**WORK TO BE COMPLETED:** Each line below that carries the string "with" must appear in the answer.

**MATERIAL PROVIDED:**
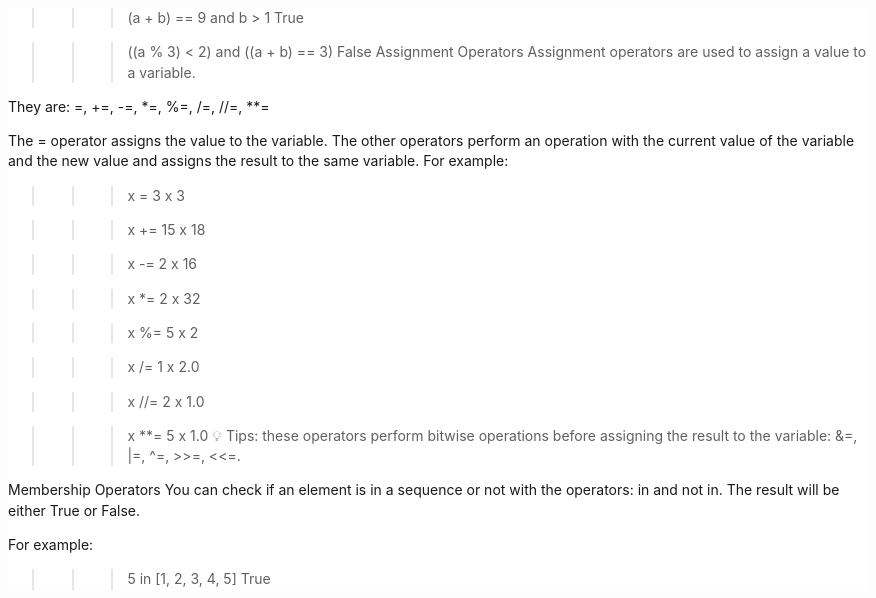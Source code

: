 >>> (a + b) == 9 and b > 1
True

>>> ((a % 3) < 2) and ((a + b) == 3)
False
Assignment Operators
Assignment operators are used to assign a value to a variable.

They are: =, +=, -=, *=, %=, /=, //=, **=

The = operator assigns the value to the variable.
The other operators perform an operation with the current value of the variable and the new value and assigns the result to the same variable.
For example:

>>> x = 3
>>> x
3

>>> x += 15
>>> x
18

>>> x -= 2
>>> x
16

>>> x *= 2
>>> x
32

>>> x %= 5
>>> x
2

>>> x /= 1
>>> x
2.0

>>> x //= 2
>>> x
1.0

>>> x **= 5
>>> x
1.0
💡 Tips: these operators perform bitwise operations before assigning the result to the variable: &=, |=, ^=, >>=, <<=.

Membership Operators
You can check if an element is in a sequence or not with the operators: in and not in. The result will be either True or False.

For example:

>>> 5 in [1, 2, 3, 4, 5]
True
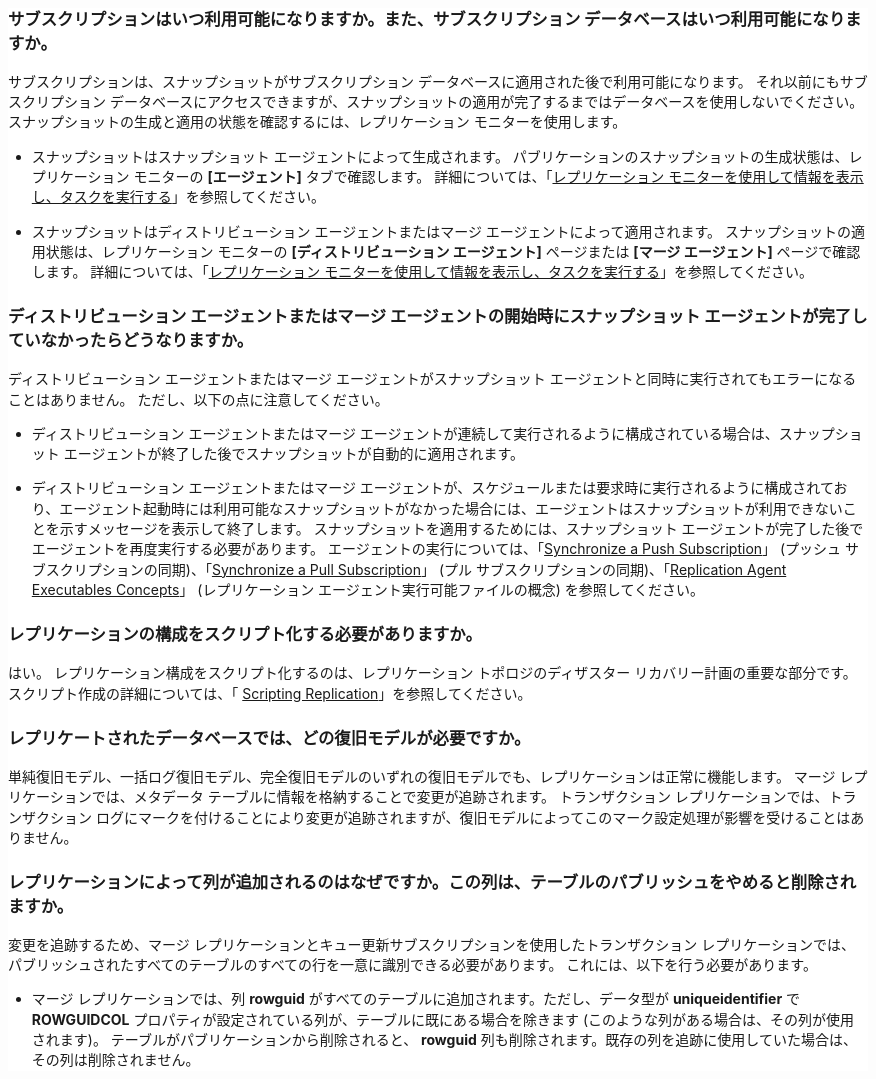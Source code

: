 ### <a name="when-is-a-subscription-available-when-can-the-subscription-database-be-used"></a>サブスクリプションはいつ利用可能になりますか。また、サブスクリプション データベースはいつ利用可能になりますか。  
 サブスクリプションは、スナップショットがサブスクリプション データベースに適用された後で利用可能になります。 それ以前にもサブスクリプション データベースにアクセスできますが、スナップショットの適用が完了するまではデータベースを使用しないでください。 スナップショットの生成と適用の状態を確認するには、レプリケーション モニターを使用します。  
  
-   スナップショットはスナップショット エージェントによって生成されます。 パブリケーションのスナップショットの生成状態は、レプリケーション モニターの **[エージェント]** タブで確認します。 詳細については、「[レプリケーション モニターを使用して情報を表示し、タスクを実行する](../../../relational-databases/replication/monitor/view-information-and-perform-tasks-replication-monitor.md)」を参照してください。  
  
-   スナップショットはディストリビューション エージェントまたはマージ エージェントによって適用されます。 スナップショットの適用状態は、レプリケーション モニターの **[ディストリビューション エージェント]** ページまたは **[マージ エージェント]** ページで確認します。 詳細については、「[レプリケーション モニターを使用して情報を表示し、タスクを実行する](../../../relational-databases/replication/monitor/view-information-and-perform-tasks-replication-monitor.md)」を参照してください。  
  
### <a name="what-happens-if-the-snapshot-agent-has-not-completed-when-the-distribution-or-merge-agent-starts"></a>ディストリビューション エージェントまたはマージ エージェントの開始時にスナップショット エージェントが完了していなかったらどうなりますか。  
 ディストリビューション エージェントまたはマージ エージェントがスナップショット エージェントと同時に実行されてもエラーになることはありません。 ただし、以下の点に注意してください。  
  
-   ディストリビューション エージェントまたはマージ エージェントが連続して実行されるように構成されている場合は、スナップショット エージェントが終了した後でスナップショットが自動的に適用されます。  
  
-   ディストリビューション エージェントまたはマージ エージェントが、スケジュールまたは要求時に実行されるように構成されており、エージェント起動時には利用可能なスナップショットがなかった場合には、エージェントはスナップショットが利用できないことを示すメッセージを表示して終了します。 スナップショットを適用するためには、スナップショット エージェントが完了した後でエージェントを再度実行する必要があります。 エージェントの実行については、「[Synchronize a Push Subscription](../../../relational-databases/replication/synchronize-a-push-subscription.md)」 (プッシュ サブスクリプションの同期)、「[Synchronize a Pull Subscription](../../../relational-databases/replication/synchronize-a-pull-subscription.md)」 (プル サブスクリプションの同期)、「[Replication Agent Executables Concepts](../../../relational-databases/replication/concepts/replication-agent-executables-concepts.md)」 (レプリケーション エージェント実行可能ファイルの概念) を参照してください。  
  
### <a name="should-i-script-my-replication-configuration"></a>レプリケーションの構成をスクリプト化する必要がありますか。  
 はい。 レプリケーション構成をスクリプト化するのは、レプリケーション トポロジのディザスター リカバリー計画の重要な部分です。 スクリプト作成の詳細については、「 [Scripting Replication](../../../relational-databases/replication/scripting-replication.md)」を参照してください。  
  
### <a name="what-recovery-model-is-required-on-a-replicated-database"></a>レプリケートされたデータベースでは、どの復旧モデルが必要ですか。  
 単純復旧モデル、一括ログ復旧モデル、完全復旧モデルのいずれの復旧モデルでも、レプリケーションは正常に機能します。 マージ レプリケーションでは、メタデータ テーブルに情報を格納することで変更が追跡されます。 トランザクション レプリケーションでは、トランザクション ログにマークを付けることにより変更が追跡されますが、復旧モデルによってこのマーク設定処理が影響を受けることはありません。  
  
### <a name="why-does-replication-add-a-column-to-replicated-tables-will-it-be-removed-if-the-table-isnt-published"></a>レプリケーションによって列が追加されるのはなぜですか。この列は、テーブルのパブリッシュをやめると削除されますか。  
 変更を追跡するため、マージ レプリケーションとキュー更新サブスクリプションを使用したトランザクション レプリケーションでは、パブリッシュされたすべてのテーブルのすべての行を一意に識別できる必要があります。 これには、以下を行う必要があります。  
  
-   マージ レプリケーションでは、列 **rowguid** がすべてのテーブルに追加されます。ただし、データ型が **uniqueidentifier** で **ROWGUIDCOL** プロパティが設定されている列が、テーブルに既にある場合を除きます (このような列がある場合は、その列が使用されます)。 テーブルがパブリケーションから削除されると、 **rowguid** 列も削除されます。既存の列を追跡に使用していた場合は、その列は削除されません。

**EXERCISE RESULT:**
The other operators perform an operation with the current value of the variable and the new value and assigns the result to the same variable.
You can check if an element is in a sequence or not with the operators: in and not in. The result will be either True or False.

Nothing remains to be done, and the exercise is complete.